"Veiller sur elle", de Jean-Baptiste Andrea
Le 7 à Saint-Jean-de-Maurienne, le 8 à Cagnes-sur-Mer, le 12 à Charlieu, dans la Loire, le 13 à Beaune, le 14 à Neuville-sur-Saône, le 16 à Cannes… Quand on est prix Goncourt, il faut toujours avoir sa valise à portée de main ! Depuis que le prix prestigieux lui a été attribué, Jean-Baptiste Andrea ne touche plus terre. Les rencontres avec les lecteurs se succèdent dans un joyeux tour de France pour répondre aux sollicitations des médias des libraires et finalement des lecteurs.
Bien sûr, il y a d’autres prix tout aussi passionnants, mais le Goncourt quand même… Je vous révèle un peu de ce qui fait le succès du livre : c’est l’histoire de deux êtres qui n’auraient jamais dû se croiser et dont le destin est pourtant lié, Mimo et Viola, nés au début du XXe siècle, qui vont être témoins de l’histoire chaotique de l’Italie.

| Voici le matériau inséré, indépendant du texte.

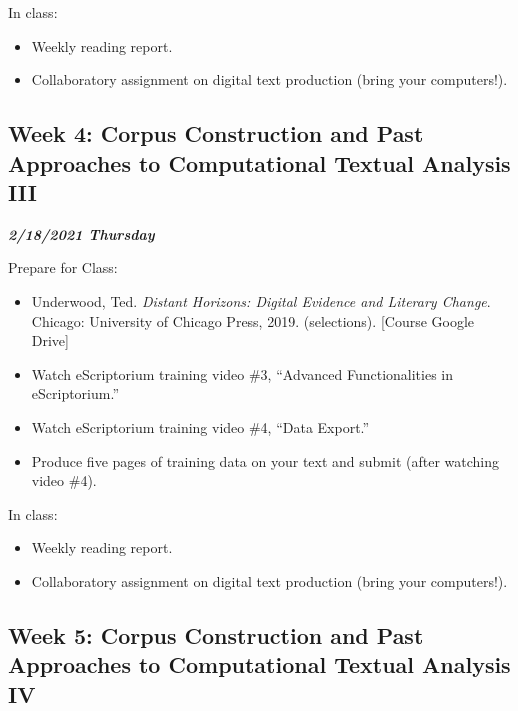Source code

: \documentclass[
]{book}
\providecommand{\tightlist}{%
  \setlength{\itemsep}{0pt}\setlength{\parskip}{0pt}}
\begin{document}
In class:

\begin{itemize}
\tightlist
\item
  Weekly reading report.
\item
  Collaboratory assignment on digital text production (bring your computers!).
\end{itemize}

\hypertarget{week-4-corpus-construction-and-past-approaches-to-computational-textual-analysis-iii}{%
\subsection{Week 4: Corpus Construction and Past Approaches to Computational Textual Analysis III}\label{week-4-corpus-construction-and-past-approaches-to-computational-textual-analysis-iii}}

\textbf{\emph{2/18/2021 Thursday}}

Prepare for Class:

\begin{itemize}
\tightlist
\item
  Underwood, Ted. \emph{Distant Horizons: Digital Evidence and Literary Change}. Chicago: University of Chicago Press, 2019. (selections). {[}Course Google Drive{]}
\item
  Watch eScriptorium training video \#3, ``Advanced Functionalities in eScriptorium.''
\item
  Watch eScriptorium training video \#4, ``Data Export.''
\item
  Produce five pages of training data on your text and submit (after watching video \#4).
\end{itemize}

In class:

\begin{itemize}
\tightlist
\item
  Weekly reading report.
\item
  Collaboratory assignment on digital text production (bring your computers!).
\end{itemize}

\hypertarget{week-5-corpus-construction-and-past-approaches-to-computational-textual-analysis-iv}{%
\subsection{Week 5: Corpus Construction and Past Approaches to Computational Textual Analysis IV}\label{week-5-corpus-construction-and-past-approaches-to-computational-textual-analysis-iv}}
\end{document}

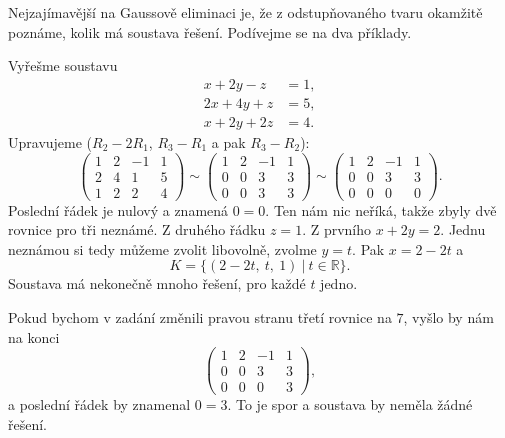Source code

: Nejzajímavější na Gaussově eliminaci je, že z odstupňovaného tvaru okamžitě poznáme, kolik má soustava řešení. Podívejme se na dva příklady.

\begin{example}\label{ex:gauss-nekonecne}
  Vyřešme soustavu
  \begin{align*}
    x + 2y - z &= 1,\\
    2x + 4y + z &= 5,\\
    x + 2y + 2z &= 4.
  \end{align*}
  Upravujeme ($R_2 - 2R_1$, $R_3 - R_1$ a pak $R_3 - R_2$):
  \begin{equation*}
    \left(\begin{array}{rrr|r}
      1 & 2 & -1 & 1\\
      2 & 4 & 1 & 5\\
      1 & 2 & 2 & 4
    \end{array}\right)
    \sim
    \left(\begin{array}{rrr|r}
      1 & 2 & -1 & 1\\
      0 & 0 & 3 & 3\\
      0 & 0 & 3 & 3
    \end{array}\right)
    \sim
    \left(\begin{array}{rrr|r}
      1 & 2 & -1 & 1\\
      0 & 0 & 3 & 3\\
      0 & 0 & 0 & 0
    \end{array}\right).
  \end{equation*}
  Poslední řádek je nulový a znamená $0 = 0$. Ten nám nic neříká, takže zbyly dvě rovnice pro tři neznámé. Z druhého řádku $z = 1$. Z prvního $x + 2y = 2$. Jednu neznámou si tedy můžeme zvolit libovolně, zvolme $y = t$. Pak $x = 2 - 2t$ a
  \begin{equation*}
    K = \{(2 - 2t,\ t,\ 1)\ |\ t\in\mathbb{R}\}.
  \end{equation*}
  Soustava má nekonečně mnoho řešení, pro každé $t$ jedno.

  Pokud bychom v zadání změnili pravou stranu třetí rovnice na $7$, vyšlo by nám na konci
  \begin{equation*}
    \left(\begin{array}{rrr|r}
      1 & 2 & -1 & 1\\
      0 & 0 & 3 & 3\\
      0 & 0 & 0 & 3
    \end{array}\right),
  \end{equation*}
  a poslední řádek by znamenal $0 = 3$. To je spor a soustava by neměla žádné řešení.
\end{example}

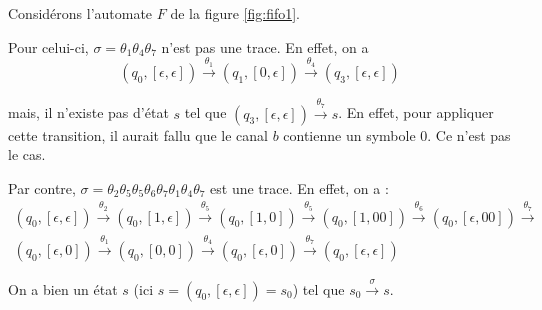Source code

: \begin{example}
  Considérons l'automate $F$ de la figure \ref{fig:fifo1}.

  Pour celui-ci, $\sigma=\theta_1\theta_4\theta_7$ n'est pas une trace. En effet, on a
  $$
  (q_0,[\epsilon,\epsilon])\xrightarrow{\theta_1}(q_1,[0,\epsilon])\xrightarrow{\theta_4}(q_3,[\epsilon,\epsilon])
  $$

  mais, il n'existe pas d'état $s$ tel que $(q_3,[\epsilon,\epsilon])\xrightarrow{\theta_7}s$. En effet, pour appliquer cette transition, il aurait fallu que le canal $b$ contienne un symbole $0$. Ce n'est pas le cas.

  Par contre, $\sigma=\theta_2\theta_5\theta_5\theta_6\theta_7\theta_1\theta_4\theta_7$ est une trace. En effet, on a :
  \begin{equation*}
    \begin{gathered}
      (q_0,[\epsilon,\epsilon])\xrightarrow{\theta_2}
      (q_0,[1,\epsilon])\xrightarrow{\theta_5}
      (q_0,[1,0])\xrightarrow{\theta_5}
      (q_0,[1,00])\xrightarrow{\theta_6}
      (q_0,[\epsilon,00])\xrightarrow{\theta_7}\\
      (q_0,[\epsilon,0])\xrightarrow{\theta_1}
      (q_0,[0,0])\xrightarrow{\theta_4}
      (q_0,[\epsilon,0])\xrightarrow{\theta_7}
      (q_0,[\epsilon,\epsilon])
    \end{gathered}
  \end{equation*}

  On a bien un état $s$ (ici $s=(q_0,[\epsilon,\epsilon])=s_0$) tel que $s_0\xrightarrow{\sigma}s$.

\end{example}
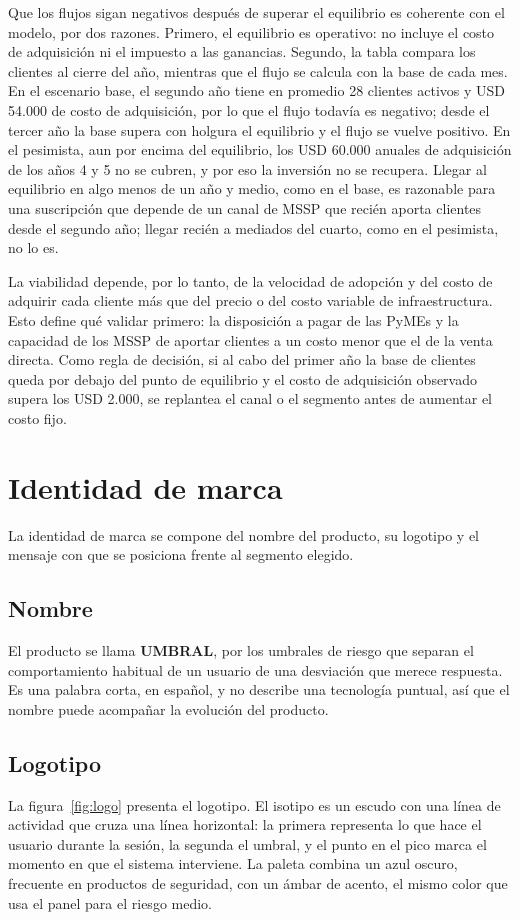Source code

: Que los flujos sigan negativos después de superar el equilibrio es coherente con el modelo, por dos
razones. Primero, el equilibrio es operativo: no incluye el costo de adquisición ni el impuesto a las
ganancias. Segundo, la tabla compara los clientes al cierre del año, mientras que el flujo se calcula con
la base de cada mes. En el escenario base, el segundo año tiene en promedio 28 clientes activos y
USD 54.000 de costo de adquisición, por lo que el flujo todavía es negativo; desde el tercer año la
base supera con holgura el equilibrio y el flujo se vuelve positivo. En el pesimista, aun por encima
del equilibrio, los USD 60.000 anuales de adquisición de los años 4 y 5 no se cubren, y por eso la
inversión no se recupera. Llegar al equilibrio en algo menos de un año y medio, como en el base, es
razonable para una suscripción que depende de un canal de MSSP que recién aporta clientes desde el
segundo año; llegar recién a mediados del cuarto, como en el pesimista, no lo es.

La viabilidad depende, por lo tanto, de la velocidad de adopción y del costo de adquirir cada cliente
más que del precio o del costo variable de infraestructura. Esto define qué validar primero: la
disposición a pagar de las PyMEs y la capacidad de los MSSP de aportar clientes a un costo menor que
el de la venta directa. Como regla de decisión, si al cabo del primer año la base de clientes queda
por debajo del punto de equilibrio y el costo de adquisición observado supera los USD 2.000, se
replantea el canal o el segmento antes de aumentar el costo fijo.

\section{Identidad de marca}

La identidad de marca se compone del nombre del producto, su logotipo y el mensaje con que se posiciona frente al segmento elegido.
\subsection{Nombre}
El producto se llama \textbf{UMBRAL}, por los umbrales de riesgo que separan el comportamiento habitual de un usuario de una desviación que merece respuesta. Es una palabra corta, en español, y no describe una tecnología puntual, así que el nombre puede acompañar la evolución del producto.

\subsection{Logotipo}
La figura~\ref{fig:logo} presenta el logotipo. El isotipo es un escudo con una línea de actividad que cruza una línea horizontal: la primera representa lo que hace el usuario durante la sesión, la segunda el umbral, y el punto en el pico marca el momento en que el sistema interviene. La paleta combina un azul oscuro, frecuente en productos de seguridad, con un ámbar de acento, el mismo color que usa el panel para el riesgo medio.

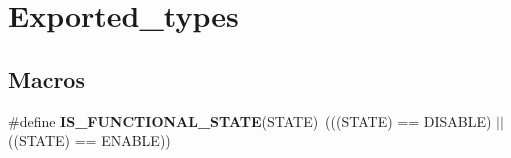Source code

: \hypertarget{group___exported__types}{}\section{Exported\+\_\+types}
\label{group___exported__types}
\subsection*{Macros}
\begin{DoxyCompactItemize}
\item 
\#define {\bfseries I\+S\+\_\+\+F\+U\+N\+C\+T\+I\+O\+N\+A\+L\+\_\+\+S\+T\+A\+TE}(S\+T\+A\+TE)~(((S\+T\+A\+TE) == D\+I\+S\+A\+B\+LE) $\vert$$\vert$ ((S\+T\+A\+TE) == E\+N\+A\+B\+LE))\hypertarget{group___exported__types_gaffaf7c3f537d7a3370b1bbdda67a2bf6}{}\label{group___exported__types_gaffaf7c3f537d7a3370b1bbdda67a2bf6}

\end{DoxyCompactItemize}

Une histoire enracinée dans les traditions italiennes
Avec cette dimension d’un grand roman, de presque six cents pages, un beau rendez-vous de lecture. L’histoire ? Michelangelo Vitaliani, dit Mimo, a perdu ses parents et vit sous l’ombre pesante de son oncle sculpteur et alcoolique. L’art est au cœur du roman, la sculpture qui s’impose comme l’épreuve du feu. Parce que la pierre ne triche pas, il faut aller chercher la forme dans le bloc. Quant à Viola Orsini, elle est issue d’une famille patricienne, qui compte encore dans l’Italie désargentée, bientôt gagnée par le fascisme de Mussolini, mais n’allons pas trop vite. Mimo et Viola, ces deux-là sont inséparables et ne cessent pourtant de s’éloigner l’un de l’autre. Adolescents, ils partagent de vrais secrets. A distance, ils ne se perdent pas de vue en dépit des conventions : « Je voulais te montrer qu’il n’y a pas de limites. Pas de haut ni de bas. Pas de grand ou de petit. Toute frontière est une invention. Qui comprend ça dérange forcément ceux qui les inventent, ces frontières, et encore plus ceux qui y croient, c’est-à-dire à peu près tout le monde », insiste Viola. La famille Orsini complote, l’ordre social règne encore pour quelques années mais le vieux monde se fissure.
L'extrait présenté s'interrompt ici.